Thanks for the share! Definitely a grand start to things~.
Deeming smartphones the modern smoke break suffices my point. That, and it'd be lovely to have multiple tools for everyday tasks. You're also right to say it's empowering, Scotty; from what times I borrowed someones' smartphone -- like to browse websites or play multimedia -- it was very, very satisfying to literally do this on hand. To be totally ham about it, it's like holding the power of the sun in the palm of my hand. Or something.
In regards to mobile plans, I'm teetering between Virgin and Fido. Here's the summary of both packages, as far as I know:
Virgin:
- 300 Minutes
- UNLIMITED Evening & Weekends from 5pm - 7am
- Canada-Wide Calling
- UNLIMITED Incoming Text
- UNLIMITED Text & Picture Messaging to Canada & US, plus International Text Messaging
- Voicemail & Call Display
- 300 MB
Fido:
- 250 weekday minutes (7am to 5pm)
- Unlimited Eve/Wknd minutes (Evenings Starting at 5 pm) Unlimited Canada-wide long distance
- Unlimited text, picture and video messages from Canada to canadian, U.S and international wireless numbers
- 250 MB Data
- Call Display
- Voicemail
- Unlimited Circle Calling
- Call Waiting
- Conference Call
Another trend I noticed is the possibility of your activation fee getting waived. Any tips I'll need knowing to capitalize on that? :3
Now by general consensus, Windows phones will be pruned. iPhone looks to be the same given Naryoril's assessment of their limitations, as I'm quite fond of third party, myself. Sure, there's jailbreaking, but that similarly looks more trouble than it's worth. Moreover to gripes, holy shit can these get expensive! To have subsequent Nexus and iPhone models cost above $700 already clobbers current-gen consoles. Genuine nope.avi material, so let's stick to cheap.

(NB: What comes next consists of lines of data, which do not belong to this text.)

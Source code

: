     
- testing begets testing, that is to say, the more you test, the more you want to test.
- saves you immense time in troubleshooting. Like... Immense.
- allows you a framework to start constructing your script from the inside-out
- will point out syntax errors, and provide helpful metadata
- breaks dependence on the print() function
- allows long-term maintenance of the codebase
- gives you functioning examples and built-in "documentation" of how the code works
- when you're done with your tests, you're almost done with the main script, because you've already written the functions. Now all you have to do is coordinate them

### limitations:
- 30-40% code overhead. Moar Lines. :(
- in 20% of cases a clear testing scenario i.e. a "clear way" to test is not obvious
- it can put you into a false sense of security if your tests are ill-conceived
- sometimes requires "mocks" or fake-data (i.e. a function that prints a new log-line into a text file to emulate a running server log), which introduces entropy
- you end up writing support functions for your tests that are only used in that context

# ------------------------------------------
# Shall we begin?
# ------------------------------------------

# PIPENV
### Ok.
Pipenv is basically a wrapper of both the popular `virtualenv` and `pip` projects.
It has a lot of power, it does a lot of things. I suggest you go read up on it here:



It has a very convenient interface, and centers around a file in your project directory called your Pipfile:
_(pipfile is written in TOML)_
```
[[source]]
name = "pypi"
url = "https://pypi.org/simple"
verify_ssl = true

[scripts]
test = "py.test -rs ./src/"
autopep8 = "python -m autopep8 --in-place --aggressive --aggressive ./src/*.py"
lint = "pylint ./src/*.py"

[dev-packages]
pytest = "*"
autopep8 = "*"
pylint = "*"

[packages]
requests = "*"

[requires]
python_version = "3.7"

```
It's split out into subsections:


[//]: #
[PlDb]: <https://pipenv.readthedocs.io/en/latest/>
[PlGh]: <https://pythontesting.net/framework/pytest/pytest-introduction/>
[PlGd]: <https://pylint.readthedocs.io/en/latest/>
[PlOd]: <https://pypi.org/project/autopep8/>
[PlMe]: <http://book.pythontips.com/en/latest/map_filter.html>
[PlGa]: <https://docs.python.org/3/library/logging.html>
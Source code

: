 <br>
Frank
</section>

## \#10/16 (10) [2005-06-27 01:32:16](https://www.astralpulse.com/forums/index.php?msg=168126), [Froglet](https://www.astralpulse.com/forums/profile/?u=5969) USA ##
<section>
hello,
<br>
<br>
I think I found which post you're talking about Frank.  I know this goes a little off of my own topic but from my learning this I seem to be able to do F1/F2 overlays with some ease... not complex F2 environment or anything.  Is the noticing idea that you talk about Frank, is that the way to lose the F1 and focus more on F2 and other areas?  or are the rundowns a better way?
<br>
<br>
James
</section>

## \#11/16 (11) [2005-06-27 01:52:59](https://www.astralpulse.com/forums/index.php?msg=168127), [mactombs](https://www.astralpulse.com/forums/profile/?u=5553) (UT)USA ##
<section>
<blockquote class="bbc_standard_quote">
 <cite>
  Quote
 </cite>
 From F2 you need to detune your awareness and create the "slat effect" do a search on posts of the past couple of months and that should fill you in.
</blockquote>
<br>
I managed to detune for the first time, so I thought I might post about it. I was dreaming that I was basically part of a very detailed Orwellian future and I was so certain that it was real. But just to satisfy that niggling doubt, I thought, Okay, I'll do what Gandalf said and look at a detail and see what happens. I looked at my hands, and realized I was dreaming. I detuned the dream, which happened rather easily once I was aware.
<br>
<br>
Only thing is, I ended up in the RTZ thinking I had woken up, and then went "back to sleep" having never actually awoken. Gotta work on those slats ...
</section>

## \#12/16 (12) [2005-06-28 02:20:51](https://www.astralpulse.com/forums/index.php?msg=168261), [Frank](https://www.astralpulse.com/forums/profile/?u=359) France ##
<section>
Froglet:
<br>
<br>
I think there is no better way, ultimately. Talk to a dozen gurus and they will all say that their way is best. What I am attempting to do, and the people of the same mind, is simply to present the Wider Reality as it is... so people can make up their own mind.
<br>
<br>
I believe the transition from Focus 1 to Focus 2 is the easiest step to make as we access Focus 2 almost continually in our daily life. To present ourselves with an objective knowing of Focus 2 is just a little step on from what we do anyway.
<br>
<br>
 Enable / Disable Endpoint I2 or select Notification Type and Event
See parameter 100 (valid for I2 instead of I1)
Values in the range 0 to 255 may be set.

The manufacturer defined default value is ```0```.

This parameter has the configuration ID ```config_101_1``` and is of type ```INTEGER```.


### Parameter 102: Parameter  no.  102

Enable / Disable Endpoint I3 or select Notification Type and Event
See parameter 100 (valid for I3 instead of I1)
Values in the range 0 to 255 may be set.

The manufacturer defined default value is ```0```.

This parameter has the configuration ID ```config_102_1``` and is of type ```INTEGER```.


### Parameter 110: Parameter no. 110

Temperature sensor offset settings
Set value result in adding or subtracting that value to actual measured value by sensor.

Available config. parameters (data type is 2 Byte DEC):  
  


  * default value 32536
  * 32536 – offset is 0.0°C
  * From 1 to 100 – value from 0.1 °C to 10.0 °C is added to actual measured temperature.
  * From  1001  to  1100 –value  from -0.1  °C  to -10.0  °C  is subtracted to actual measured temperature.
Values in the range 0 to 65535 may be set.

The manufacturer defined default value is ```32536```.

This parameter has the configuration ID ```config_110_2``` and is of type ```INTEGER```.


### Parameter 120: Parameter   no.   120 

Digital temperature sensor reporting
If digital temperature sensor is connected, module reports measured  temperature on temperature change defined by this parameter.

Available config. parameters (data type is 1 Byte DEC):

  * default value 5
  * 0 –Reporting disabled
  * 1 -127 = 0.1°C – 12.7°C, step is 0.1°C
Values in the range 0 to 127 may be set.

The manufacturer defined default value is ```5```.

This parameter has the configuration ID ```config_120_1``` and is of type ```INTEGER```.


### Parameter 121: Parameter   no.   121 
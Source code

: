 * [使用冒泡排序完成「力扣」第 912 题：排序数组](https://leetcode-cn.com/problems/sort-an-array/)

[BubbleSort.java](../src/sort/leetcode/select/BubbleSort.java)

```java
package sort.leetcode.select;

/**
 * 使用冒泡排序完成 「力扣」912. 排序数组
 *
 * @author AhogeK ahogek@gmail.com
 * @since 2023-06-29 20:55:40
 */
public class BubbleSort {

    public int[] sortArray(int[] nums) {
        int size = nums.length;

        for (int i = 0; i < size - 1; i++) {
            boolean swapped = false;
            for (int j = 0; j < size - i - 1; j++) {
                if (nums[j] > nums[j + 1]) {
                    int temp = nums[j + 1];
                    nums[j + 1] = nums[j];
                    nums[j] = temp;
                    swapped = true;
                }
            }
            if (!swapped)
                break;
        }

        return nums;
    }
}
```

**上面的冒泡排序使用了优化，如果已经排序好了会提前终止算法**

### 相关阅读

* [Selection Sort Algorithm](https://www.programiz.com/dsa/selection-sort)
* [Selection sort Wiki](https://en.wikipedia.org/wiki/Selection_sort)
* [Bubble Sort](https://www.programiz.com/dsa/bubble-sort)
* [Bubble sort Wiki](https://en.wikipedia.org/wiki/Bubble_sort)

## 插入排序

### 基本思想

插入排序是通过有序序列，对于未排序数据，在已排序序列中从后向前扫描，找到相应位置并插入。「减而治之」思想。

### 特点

Drawing comparisons, the Moto G is looking to be our winner. Performance-wise, the Nexus 5 is well up there, but I'm not asking too much for it. To have SD support over the initial 16GB and 32GB packages of the Nexus 5 also has me sold. What the Moto G does lack is record quality, which is capped at 720p/30FPS to the Nexus 5's 1080p/30PFS. Hell, maybe I can compromise with a Moto X altogether? Yet provided the price bump isn't too substantial, though...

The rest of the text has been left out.